Stored data entries:
- Opening Delimiter -

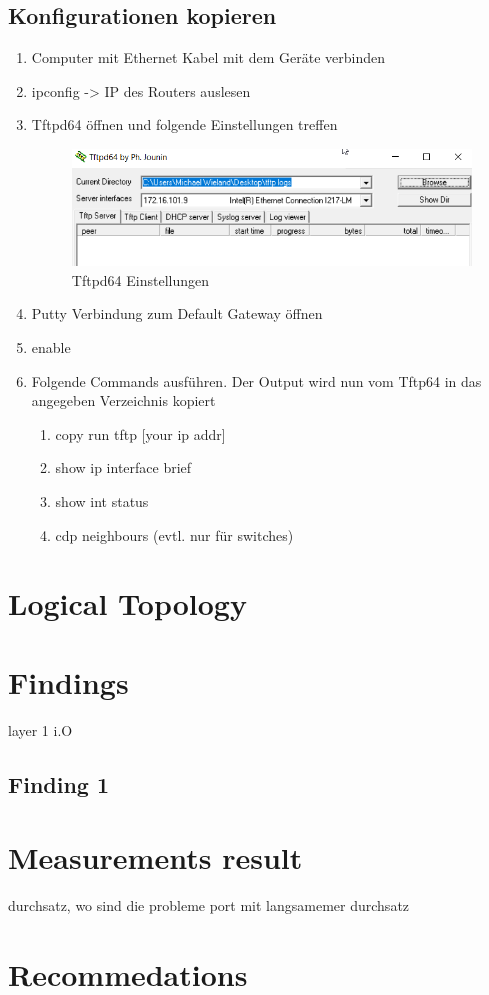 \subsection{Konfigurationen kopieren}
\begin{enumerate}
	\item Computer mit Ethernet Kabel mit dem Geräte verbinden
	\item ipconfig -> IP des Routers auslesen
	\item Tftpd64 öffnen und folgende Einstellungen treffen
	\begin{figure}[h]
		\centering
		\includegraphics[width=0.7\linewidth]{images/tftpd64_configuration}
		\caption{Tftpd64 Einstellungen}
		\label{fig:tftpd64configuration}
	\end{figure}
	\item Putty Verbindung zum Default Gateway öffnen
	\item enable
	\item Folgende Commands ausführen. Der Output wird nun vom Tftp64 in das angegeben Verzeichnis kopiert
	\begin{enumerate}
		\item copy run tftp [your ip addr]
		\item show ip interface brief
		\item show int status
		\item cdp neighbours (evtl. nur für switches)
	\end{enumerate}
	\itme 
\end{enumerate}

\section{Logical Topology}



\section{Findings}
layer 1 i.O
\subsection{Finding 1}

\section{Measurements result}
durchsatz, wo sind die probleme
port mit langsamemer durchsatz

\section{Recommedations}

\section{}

- Closing Delimiter -

• [Problem details]
Give the records again exactly, pictures left out.

• [Finished exercise]
 \subsection{Konfigurationen kopieren}
\begin{enumerate}
	\item Computer mit Ethernet Kabel mit dem Geräte verbinden
	\item ipconfig -> IP des Routers auslesen
	\item Tftpd64 öffnen und folgende Einstellungen treffen
	\begin{figure}[h]
		\centering
		\includegraphics[width=0.7\linewidth]{images/tftpd64_configuration}
		\caption{Tftpd64 Einstellungen}
		\label{fig:tftpd64configuration}
	\end{figure}
	\item Putty Verbindung zum Default Gateway öffnen
	\item enable
	\item Folgende Commands ausführen. Der Output wird nun vom Tftp64 in das angegeben Verzeichnis kopiert
	\begin{enumerate}
		\item copy run tftp [your ip addr]
		\item show ip interface brief
		\item show int status
		\item cdp neighbours (evtl. nur für switches)
	\end{enumerate}
	\itme 
\end{enumerate}

\section{Logical Topology}



\section{Findings}
layer 1 i.O
\subsection{Finding 1}

\section{Measurements result}
durchsatz, wo sind die probleme
port mit langsamemer durchsatz

\section{Recommedations}

\section{}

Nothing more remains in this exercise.